Sunday, April 8, 2007

Break Down

Baby breakdown
Go ahead and give it to me
Breakdown honey take me through the night
Breakdown now I'm standin' here can't you see
Breakdown it's all right
It's all right
-Tom Petty

It was only a matter of time I suppose. Today the tears started. Racking, dramatic, heaving tears while I told God over and over and over again that I'm not brave enough for this. I don't have a high enough pain threshold to get through this. I'm not the right person - it was supposed to be somebody else. I have a LIFE to lead. Kids. Friends. Job. Stuff. No time for cancer! No interest in cancer! Lots of places I'd like to go, things I'd like to see and experience, but not this!

The phone has been ringing off the hook and I'm too distraught to talk. I let the well-meaning messages pile up on the answering machine. I hope everyone will understand. I just can't keep talking about it. Especially when I'm feeling so emotional and afraid and the very thought of putting on a brave face makes me want to crawl into bed and not come out. Ever. If I have to hear one more story about somebody's friend or aunt or cousin who had breast cancer and was fine I'm going to scream. Because quite frankly, right now I don't feel fine. Right now I'm scared shitless.

Here's the reality. Every tumor is different. Every body is different. Oncology is not an exact science. My cancer is it's own little being. I get to become an experiment. But I won't know what kind of experiment until I have surgery. That's when it all is going to get very real. I have 1 more day of what might be blissful ignorance before I find out what I'm really dealing with.

And that is scary.

Break down indeed. Only the first of what I'm sure will be many.

5 comments:

katie said...

You ARE strong and brave enough for this. You prove that every single day, cancer or no, just by living your honest life.

I love you.

Anonymous said...

It's okay, you don't have to keep it all in. We're all here to pick you up and put you back together. You are stronger than you realize. It's one of the things I've admired about you for years. Hey, you even made it through "The Grossest Thing Ever!" You are one bad ass chick! Love you Lammie.

Anonymous said...

One breath at a time...in...out. That's it! You're in good hands at OHSU. Take the time you need to grieve and mull over all those "WHY?" questions.
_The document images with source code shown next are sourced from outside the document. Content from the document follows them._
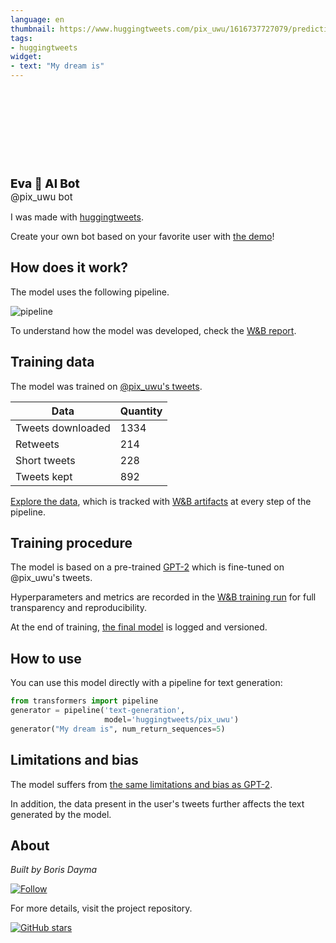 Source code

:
```yaml
---
language: en
thumbnail: https://www.huggingtweets.com/pix_uwu/1616737727079/predictions.png
tags:
- huggingtweets
widget:
- text: "My dream is"
---
```


<div>
<div style="width: 132px; height:132px; border-radius: 50%; background-size: cover; background-image: url('https://pbs.twimg.com/profile_images/1359362705988141058/-M7HsPFt_400x400.jpg')">
</div>
<div style="margin-top: 8px; font-size: 19px; font-weight: 800">Eva 🤖 AI Bot </div>
<div style="font-size: 15px">@pix_uwu bot</div>
</div>

I was made with [huggingtweets](https://github.com/borisdayma/huggingtweets).

Create your own bot based on your favorite user with [the demo](https://colab.research.google.com/github/borisdayma/huggingtweets/blob/master/huggingtweets-demo.ipynb)!

## How does it work?

The model uses the following pipeline.

![pipeline](https://github.com/borisdayma/huggingtweets/blob/master/img/pipeline.png?raw=true)

To understand how the model was developed, check the [W&B report](https://wandb.ai/wandb/huggingtweets/reports/HuggingTweets-Train-a-Model-to-Generate-Tweets--VmlldzoxMTY5MjI).

## Training data

The model was trained on [@pix_uwu's tweets](https://twitter.com/pix_uwu).

| Data | Quantity |
| --- | --- |
| Tweets downloaded | 1334 |
| Retweets | 214 |
| Short tweets | 228 |
| Tweets kept | 892 |

[Explore the data](https://wandb.ai/wandb/huggingtweets/runs/33lcl3wv/artifacts), which is tracked with [W&B artifacts](https://docs.wandb.com/artifacts) at every step of the pipeline.

## Training procedure

The model is based on a pre-trained [GPT-2](https://huggingface.co/gpt2) which is fine-tuned on @pix_uwu's tweets.

Hyperparameters and metrics are recorded in the [W&B training run](https://wandb.ai/wandb/huggingtweets/runs/3lyp82w5) for full transparency and reproducibility.

At the end of training, [the final model](https://wandb.ai/wandb/huggingtweets/runs/3lyp82w5/artifacts) is logged and versioned.

## How to use

You can use this model directly with a pipeline for text generation:

```python
from transformers import pipeline
generator = pipeline('text-generation',
                     model='huggingtweets/pix_uwu')
generator("My dream is", num_return_sequences=5)
```

## Limitations and bias

The model suffers from [the same limitations and bias as GPT-2](https://huggingface.co/gpt2#limitations-and-bias).

In addition, the data present in the user's tweets further affects the text generated by the model.

## About

*Built by Boris Dayma*

[![Follow](https://img.shields.io/twitter/follow/borisdayma?style=social)](https://twitter.com/intent/follow?screen_name=borisdayma)

For more details, visit the project repository.

[![GitHub stars](https://img.shields.io/github/stars/borisdayma/huggingtweets?style=social)](https://github.com/borisdayma/huggingtweets)
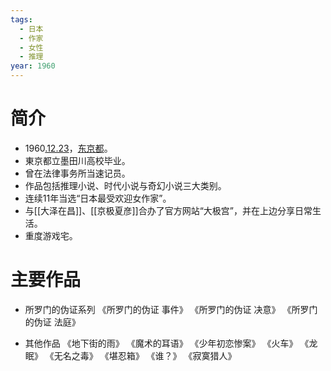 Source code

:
```yaml
---
tags:
  - 日本
  - 作家
  - 女性
  - 推理
year: 1960
---
```

# 简介

- 1960[.12.23](2024-12-23.md)，[东京都](东京都.md)。
- 東京都立墨田川高校毕业。
- 曾在法律事务所当速记员。
- 作品包括推理小说、时代小说与奇幻小说三大类别。
- 连续11年当选“日本最受欢迎女作家”。
- 与[[大泽在昌]]、[[京极夏彦]]合办了官方网站“大极宫”，并在上边分享日常生活。
- 重度游戏宅。
# 主要作品

- 所罗门的伪证系列
《所罗门的伪证 事件》
《所罗门的伪证 决意》
《所罗门的伪证 法庭》

- 其他作品
《地下街的雨》
《魔术的耳语》
《少年初恋惨案》
《火车》
《龙眠》
《无名之毒》
《堪忍箱》
《谁？》
《寂寞猎人》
You can make it through this, you've got all of us pulling for you. You really are strong. We all know it and will will hang on to that for you.

I'm praying for you and am just across the river. I'm good at just sitting by a bed or on a couch listening, or whatever, if you ever need it.

Lots of love your way!

Barb said...

Okay, I don't know how I became "anonymous" but it's ME!!

Unknown said...

That's so cute that Kelly calls you "Lammie". I wanna call you Lammie too. LOL I'll be thinking about you tomorrow! Love you lots!